EXERCISE INSTRUCTIONS
Please state how many lines of the records hold the string "credentials", giving nothing but the number.

DATA TO USE
++++++

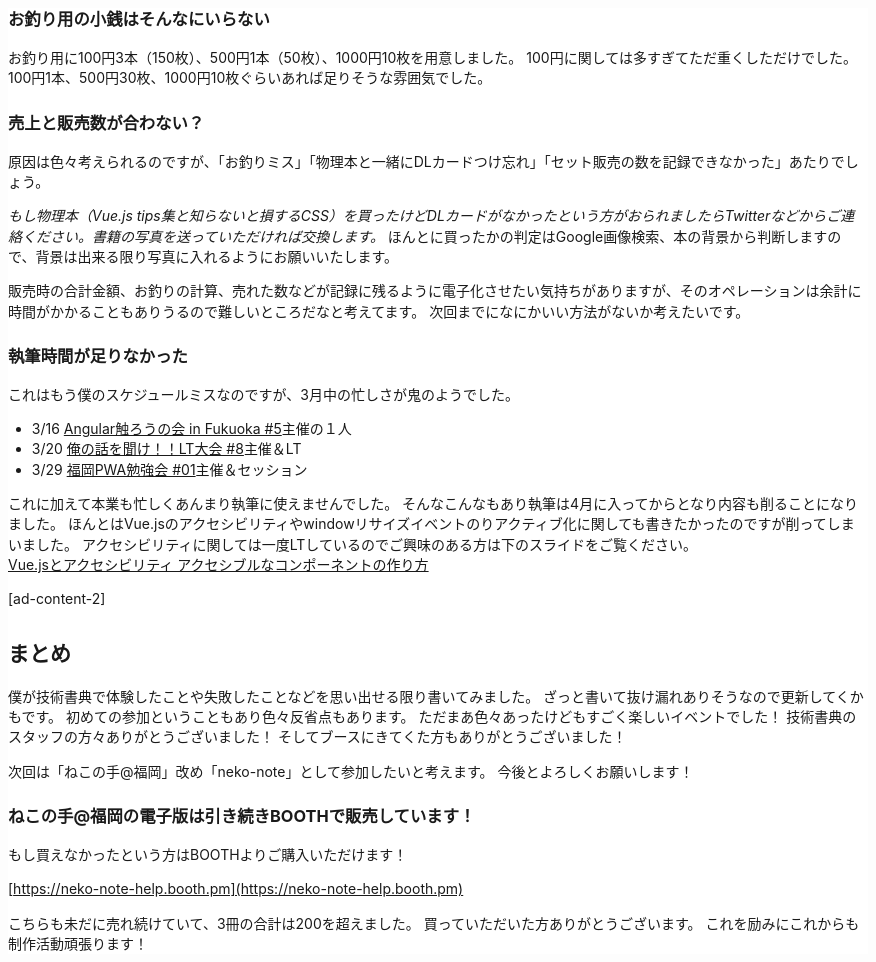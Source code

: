 
### お釣り用の小銭はそんなにいらない

お釣り用に100円3本（150枚）、500円1本（50枚）、1000円10枚を用意しました。
100円に関しては多すぎてただ重くしただけでした。
100円1本、500円30枚、1000円10枚ぐらいあれば足りそうな雰囲気でした。


### 売上と販売数が合わない？

原因は色々考えられるのですが、「お釣りミス」「物理本と一緒にDLカードつけ忘れ」「セット販売の数を記録できなかった」あたりでしょう。

*もし物理本（Vue.js tips集と知らないと損するCSS）を買ったけどDLカードがなかったという方がおられましたらTwitterなどからご連絡ください。書籍の写真を送っていただければ交換します。*
ほんとに買ったかの判定はGoogle画像検索、本の背景から判断しますので、背景は出来る限り写真に入れるようにお願いいたします。

販売時の合計金額、お釣りの計算、売れた数などが記録に残るように電子化させたい気持ちがありますが、そのオペレーションは余計に時間がかかることもありうるので難しいところだなと考えてます。
次回までになにかいい方法がないか考えたいです。


### 執筆時間が足りなかった

これはもう僕のスケジュールミスなのですが、3月中の忙しさが鬼のようでした。

- 3/16 [Angular触ろうの会 in Fukuoka #5](https://ng-fukuoka.connpass.com/event/81042/)主催の１人
- 3/20 [俺の話を聞け！！LT大会 #8](https://cdg.connpass.com/event/81429/)主催＆LT
- 3/29 [福岡PWA勉強会 #01](https://fukuoka-pwa.connpass.com/event/81842/)主催＆セッション

これに加えて本業も忙しくあんまり執筆に使えませんでした。
そんなこんなもあり執筆は4月に入ってからとなり内容も削ることになりました。
ほんとはVue.jsのアクセシビリティやwindowリサイズイベントのりアクティブ化に関しても書きたかったのですが削ってしまいました。
アクセシビリティに関しては一度LTしているのでご興味のある方は下のスライドをご覧ください。  
[Vue.jsとアクセシビリティ アクセシブルなコンポーネントの作り方](https://mya-ake.com/slides/how-make-accessible-component-with-vue)

[ad-content-2]

## まとめ

僕が技術書典で体験したことや失敗したことなどを思い出せる限り書いてみました。
ざっと書いて抜け漏れありそうなので更新してくかもです。
初めての参加ということもあり色々反省点もあります。
ただまあ色々あったけどもすごく楽しいイベントでした！
技術書典のスタッフの方々ありがとうございました！
そしてブースにきてくた方もありがとうございました！

次回は「ねこの手@福岡」改め「neko-note」として参加したいと考えます。
今後とよろしくお願いします！

### ねこの手@福岡の電子版は引き続きBOOTHで販売しています！

もし買えなかったという方はBOOTHよりご購入いただけます！

[https://neko-note-help.booth.pm](https://neko-note-help.booth.pm)

こちらも未だに売れ続けていて、3冊の合計は200を超えました。
買っていただいた方ありがとうございます。
これを励みにこれからも制作活動頑張ります！
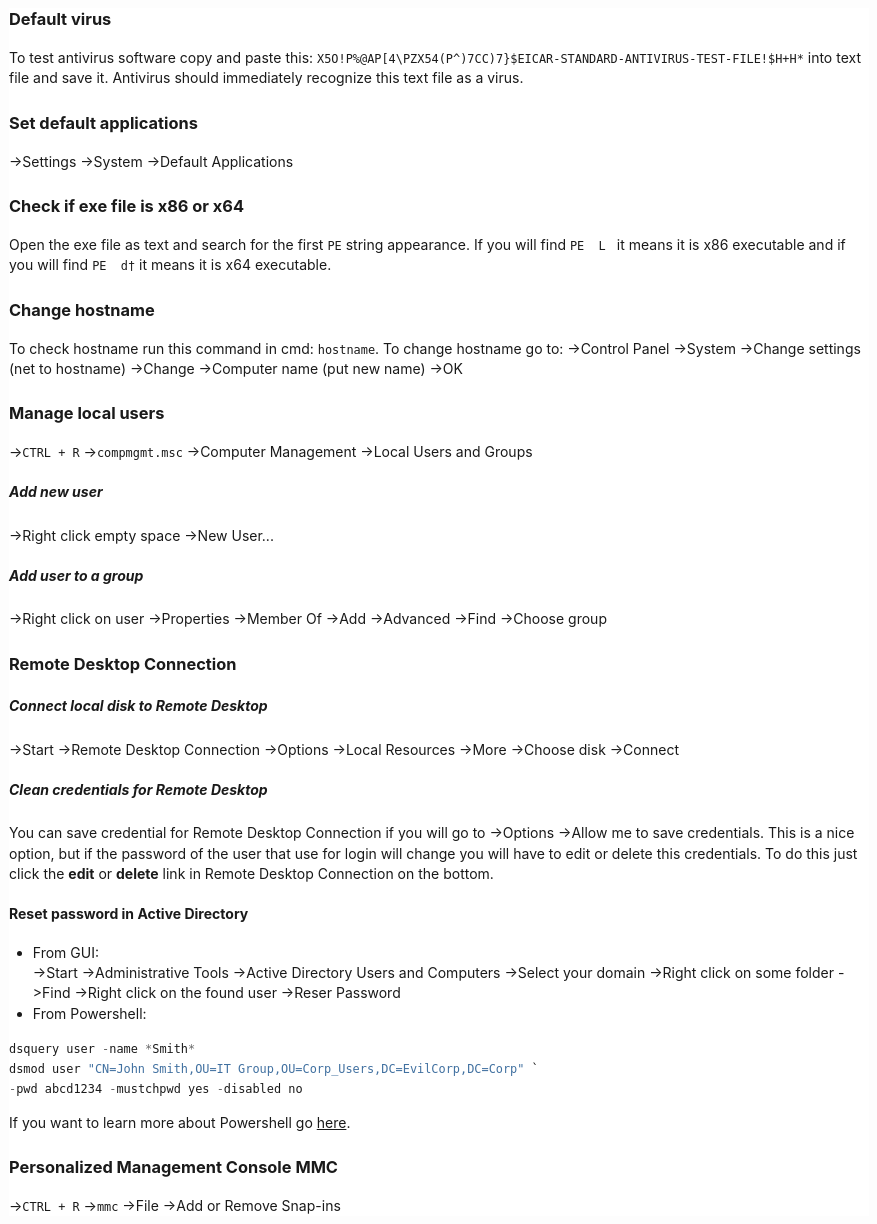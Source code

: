 ### Default virus
To test antivirus software copy and paste this: `X5O!P%@AP[4\PZX54(P^)7CC)7}$EICAR-STANDARD-ANTIVIRUS-TEST-FILE!$H+H*` into text file and save it. Antivirus should immediately recognize this text file as a virus.

### Set default applications
->Settings ->System ->Default Applications

### Check if exe file is x86 or x64
Open the exe file as text and search for the first `PE` string appearance. If you will find ` PE  L  ` it means it is x86 executable and if you will find ` PE  d† ` it means it is x64 executable.

### Change hostname
To check hostname run this command in cmd: `hostname`. To change hostname go to: ->Control Panel ->System ->Change settings (net to hostname) ->Change ->Computer name (put new name) ->OK

### Manage local users
->`CTRL + R` ->`compmgmt.msc` ->Computer Management ->Local Users and Groups

##### Add new user
->Right click empty space ->New User...

##### Add user to a group
->Right click on user ->Properties ->Member Of ->Add ->Advanced ->Find ->Choose group

### Remote Desktop Connection

##### Connect local disk to Remote Desktop
->Start ->Remote Desktop Connection ->Options ->Local Resources ->More ->Choose disk ->Connect

##### Clean credentials for Remote Desktop
You can save credential for Remote Desktop Connection if you will go to ->Options ->Allow me to save credentials. This is a nice option, but if the password of the user that use for login will change you will have to edit or delete this credentials. To do this just click the **edit** or **delete** link in Remote Desktop Connection on the bottom.

#### Reset password in Active Directory
* From GUI:<br />
->Start ->Administrative Tools ->Active Directory Users and Computers ->Select your domain ->Right click on some folder ->Find ->Right click on the found user ->Reser Password
* From Powershell:<br />
```powershell
dsquery user -name *Smith*
dsmod user "CN=John Smith,OU=IT Group,OU=Corp_Users,DC=EvilCorp,DC=Corp" `
-pwd abcd1234 -mustchpwd yes -disabled no
```
If you want to learn more about Powershell go [here](https://github.com/abik11/tips-tricks/blob/master/Powershell.md).

### Personalized Management Console MMC
->`CTRL + R` ->`mmc` ->File ->Add or Remove Snap-ins
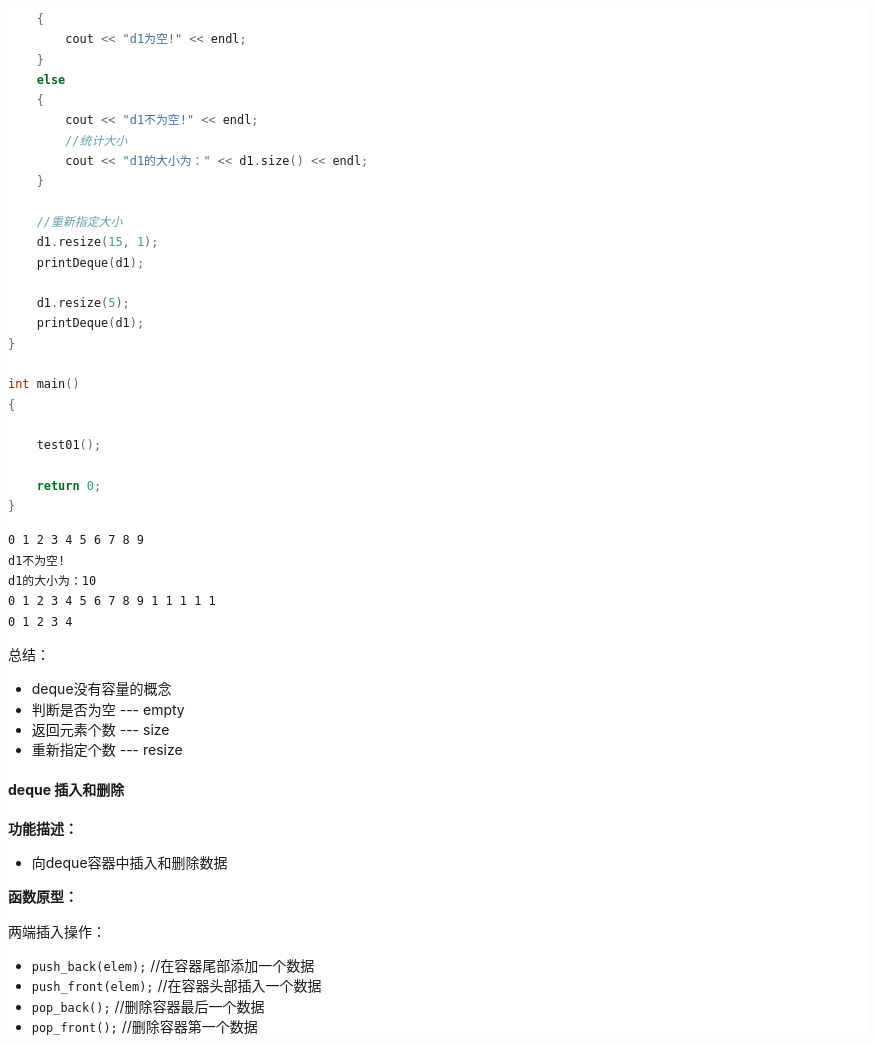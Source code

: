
 ```C++
	{
		cout << "d1为空!" << endl;
	}
	else
	{
		cout << "d1不为空!" << endl;
		//统计大小
		cout << "d1的大小为：" << d1.size() << endl;
	}

	//重新指定大小
	d1.resize(15, 1);
	printDeque(d1);

	d1.resize(5);
	printDeque(d1);
}

int main()
{

	test01();

	return 0;
}
```

```
0 1 2 3 4 5 6 7 8 9 
d1不为空!
d1的大小为：10
0 1 2 3 4 5 6 7 8 9 1 1 1 1 1
0 1 2 3 4
```

总结：

* deque没有容量的概念
* 判断是否为空   --- empty
* 返回元素个数   --- size
* 重新指定个数   --- resize

#### deque 插入和删除

**功能描述：**

* 向deque容器中插入和删除数据



**函数原型：**

两端插入操作：

- `push_back(elem);`          //在容器尾部添加一个数据
- `push_front(elem);`        //在容器头部插入一个数据
- `pop_back();`                   //删除容器最后一个数据
- `pop_front();`                 //删除容器第一个数据

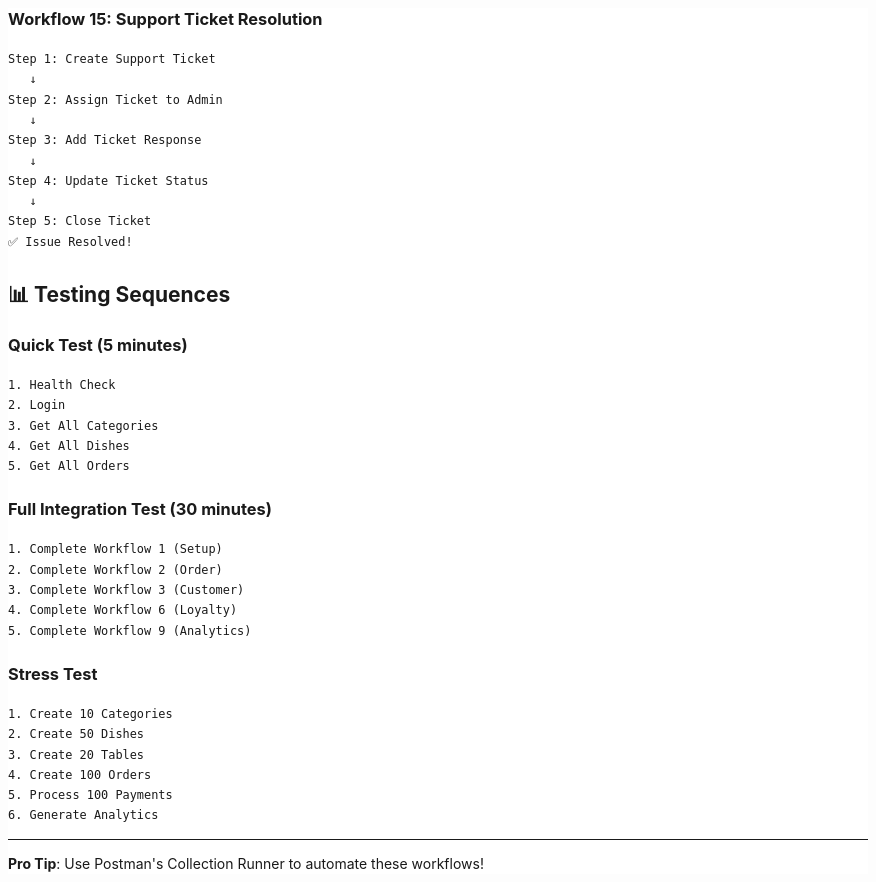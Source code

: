 ### Workflow 15: Support Ticket Resolution

```
Step 1: Create Support Ticket
   ↓
Step 2: Assign Ticket to Admin
   ↓
Step 3: Add Ticket Response
   ↓
Step 4: Update Ticket Status
   ↓
Step 5: Close Ticket
✅ Issue Resolved!
```

## 📊 Testing Sequences

### Quick Test (5 minutes)
```
1. Health Check
2. Login
3. Get All Categories
4. Get All Dishes
5. Get All Orders
```

### Full Integration Test (30 minutes)
```
1. Complete Workflow 1 (Setup)
2. Complete Workflow 2 (Order)
3. Complete Workflow 3 (Customer)
4. Complete Workflow 6 (Loyalty)
5. Complete Workflow 9 (Analytics)
```

### Stress Test
```
1. Create 10 Categories
2. Create 50 Dishes
3. Create 20 Tables
4. Create 100 Orders
5. Process 100 Payments
6. Generate Analytics
```

---

**Pro Tip**: Use Postman's Collection Runner to automate these workflows!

++++++

SOLUTION TO THE EXERCISE
2